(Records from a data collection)

---*---

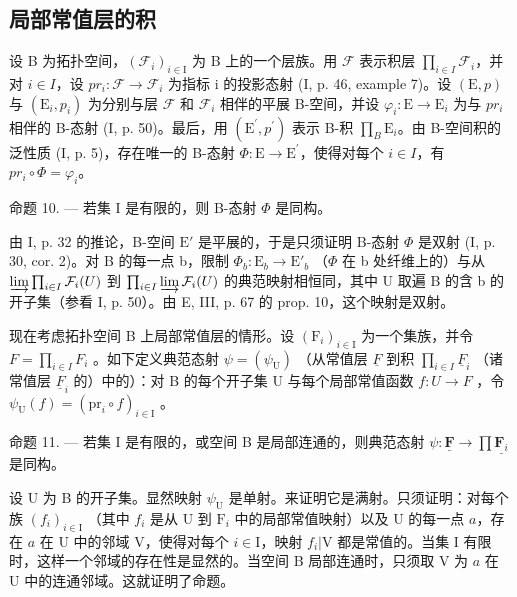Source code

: \subsection{局部常值层的积}

设 B 为拓扑空间，\((\mathcal{F}_{i})_{i\in\mathrm{I}}\) 为 B 上的一个层族。用 \(\mathcal{F}\) 表示积层 \(\prod_{i\in I}\mathcal{F}_{i}\)，并对 \(i\in I\)，设 \(pr_{i}\colon \mathcal{F}\to\mathcal{F}_{i}\) 为指标 i 的投影态射 (I, p. 46, example 7)。设 \((\mathrm{E},p)\) 与 \((\mathrm{E}_{i},p_{i})\) 为分别与层 \(\mathcal{F}\) 和 \(\mathcal{F}_{i}\) 相伴的平展 B-空间，并设 \(\varphi_{i}\colon \mathrm{E}\to \mathrm{E}_{i}\) 为与 \(pr_{i}\) 相伴的 B-态射 (I, p. 50)。最后，用 \((\mathrm{E}^{\prime},p^{\prime})\) 表示 B-积 \(\prod_{B}\mathrm{E}_{i}\)。由 B-空间积的泛性质 (I, p. 5)，存在唯一的 B-态射 \(\Phi\colon \mathrm{E}\to \mathrm{E}^{\prime}\)，使得对每个 \(i\in I\)，有 \(pr_{i}\circ\Phi=\varphi_{i}\)。

命题 10. --- 若集 I 是有限的，则 B-态射 \(\Phi\) 是同构。

由 I, p. 32 的推论，B-空间 \(\mathrm{E}'\) 是平展的，于是只须证明 B-态射 \(\Phi\) 是双射 (I, p. 30, cor. 2)。对 B 的每一点 b，限制 \(\Phi_b\colon \mathrm{E}_b\to \mathrm{E}'_b\) （\(\Phi\) 在 b 处纤维上的）与从 \(\varinjlim\prod_{i\in I}\mathcal{F}_{i}(U)\) 到 \(\prod_{i\in I}\varinjlim\mathcal{F}_{i}(U)\) 的典范映射相恒同，其中 U 取遍 B 的含 b 的开子集（参看 I, p. 50）。由 E, III, p. 67 的 prop. 10，这个映射是双射。

现在考虑拓扑空间 B 上局部常值层的情形。设 \((\mathrm{F}_{i})_{i\in\mathrm{I}}\) 为一个集族，并令 \(F=\prod_{i\in I}F_{i}\) 。如下定义典范态射 \(\psi=(\psi_{\mathrm{U}})\) （从常值层 \(\underline{F}\) 到积 \(\prod_{i\in I}\underline{F}_{i}\) （诸常值层 \(\underline{F}_{i}\) 的）中的）：对 B 的每个开子集 U 与每个局部常值函数 \(f\colon U\to F\) ，令 \(\psi_{\mathrm{U}}(f)=(\mathrm{pr}_{i}\circ f)_{i\in\mathrm{I}}\) 。

命题 11. --- 若集 I 是有限的，或空间 B 是局部连通的，则典范态射 \(\psi\colon\underline{\mathbf{F}}\to\prod\underline{\mathbf{F}_{i}}\) 是同构。

设 U 为 B 的开子集。显然映射 \(\psi_{\mathrm{U}}\) 是单射。来证明它是满射。只须证明：对每个族 \((f_i)_{i\in \mathrm{I}}\) （其中 \(f_{i}\) 是从 U 到 \(\mathrm{F}_i\) 中的局部常值映射）以及 U 的每一点 \(a\)，存在 \(a\) 在 U 中的邻域 V，使得对每个 \(i\in \mathrm{I}\)，映射 \(f_{i}|\mathrm{V}\) 都是常值的。当集 I 有限时，这样一个邻域的存在性是显然的。当空间 B 局部连通时，只须取 V 为 \(a\) 在 U 中的连通邻域。这就证明了命题。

---*---

What you are asked to do ->
Could you reproduce the data above exactly, without its pictures?

Answer to this exercise ->
Source code

: \subsection{局部常值层的积}

设 B 为拓扑空间，\((\mathcal{F}_{i})_{i\in\mathrm{I}}\) 为 B 上的一个层族。用 \(\mathcal{F}\) 表示积层 \(\prod_{i\in I}\mathcal{F}_{i}\)，并对 \(i\in I\)，设 \(pr_{i}\colon \mathcal{F}\to\mathcal{F}_{i}\) 为指标 i 的投影态射 (I, p. 46, example 7)。设 \((\mathrm{E},p)\) 与 \((\mathrm{E}_{i},p_{i})\) 为分别与层 \(\mathcal{F}\) 和 \(\mathcal{F}_{i}\) 相伴的平展 B-空间，并设 \(\varphi_{i}\colon \mathrm{E}\to \mathrm{E}_{i}\) 为与 \(pr_{i}\) 相伴的 B-态射 (I, p. 50)。最后，用 \((\mathrm{E}^{\prime},p^{\prime})\) 表示 B-积 \(\prod_{B}\mathrm{E}_{i}\)。由 B-空间积的泛性质 (I, p. 5)，存在唯一的 B-态射 \(\Phi\colon \mathrm{E}\to \mathrm{E}^{\prime}\)，使得对每个 \(i\in I\)，有 \(pr_{i}\circ\Phi=\varphi_{i}\)。

命题 10. --- 若集 I 是有限的，则 B-态射 \(\Phi\) 是同构。

由 I, p. 32 的推论，B-空间 \(\mathrm{E}'\) 是平展的，于是只须证明 B-态射 \(\Phi\) 是双射 (I, p. 30, cor. 2)。对 B 的每一点 b，限制 \(\Phi_b\colon \mathrm{E}_b\to \mathrm{E}'_b\) （\(\Phi\) 在 b 处纤维上的）与从 \(\varinjlim\prod_{i\in I}\mathcal{F}_{i}(U)\) 到 \(\prod_{i\in I}\varinjlim\mathcal{F}_{i}(U)\) 的典范映射相恒同，其中 U 取遍 B 的含 b 的开子集（参看 I, p. 50）。由 E, III, p. 67 的 prop. 10，这个映射是双射。

现在考虑拓扑空间 B 上局部常值层的情形。设 \((\mathrm{F}_{i})_{i\in\mathrm{I}}\) 为一个集族，并令 \(F=\prod_{i\in I}F_{i}\) 。如下定义典范态射 \(\psi=(\psi_{\mathrm{U}})\) （从常值层 \(\underline{F}\) 到积 \(\prod_{i\in I}\underline{F}_{i}\) （诸常值层 \(\underline{F}_{i}\) 的）中的）：对 B 的每个开子集 U 与每个局部常值函数 \(f\colon U\to F\) ，令 \(\psi_{\mathrm{U}}(f)=(\mathrm{pr}_{i}\circ f)_{i\in\mathrm{I}}\) 。

命题 11. --- 若集 I 是有限的，或空间 B 是局部连通的，则典范态射 \(\psi\colon\underline{\mathbf{F}}\to\prod\underline{\mathbf{F}_{i}}\) 是同构。

设 U 为 B 的开子集。显然映射 \(\psi_{\mathrm{U}}\) 是单射。来证明它是满射。只须证明：对每个族 \((f_i)_{i\in \mathrm{I}}\) （其中 \(f_{i}\) 是从 U 到 \(\mathrm{F}_i\) 中的局部常值映射）以及 U 的每一点 \(a\)，存在 \(a\) 在 U 中的邻域 V，使得对每个 \(i\in \mathrm{I}\)，映射 \(f_{i}|\mathrm{V}\) 都是常值的。当集 I 有限时，这样一个邻域的存在性是显然的。当空间 B 局部连通时，只须取 V 为 \(a\) 在 U 中的连通邻域。这就证明了命题。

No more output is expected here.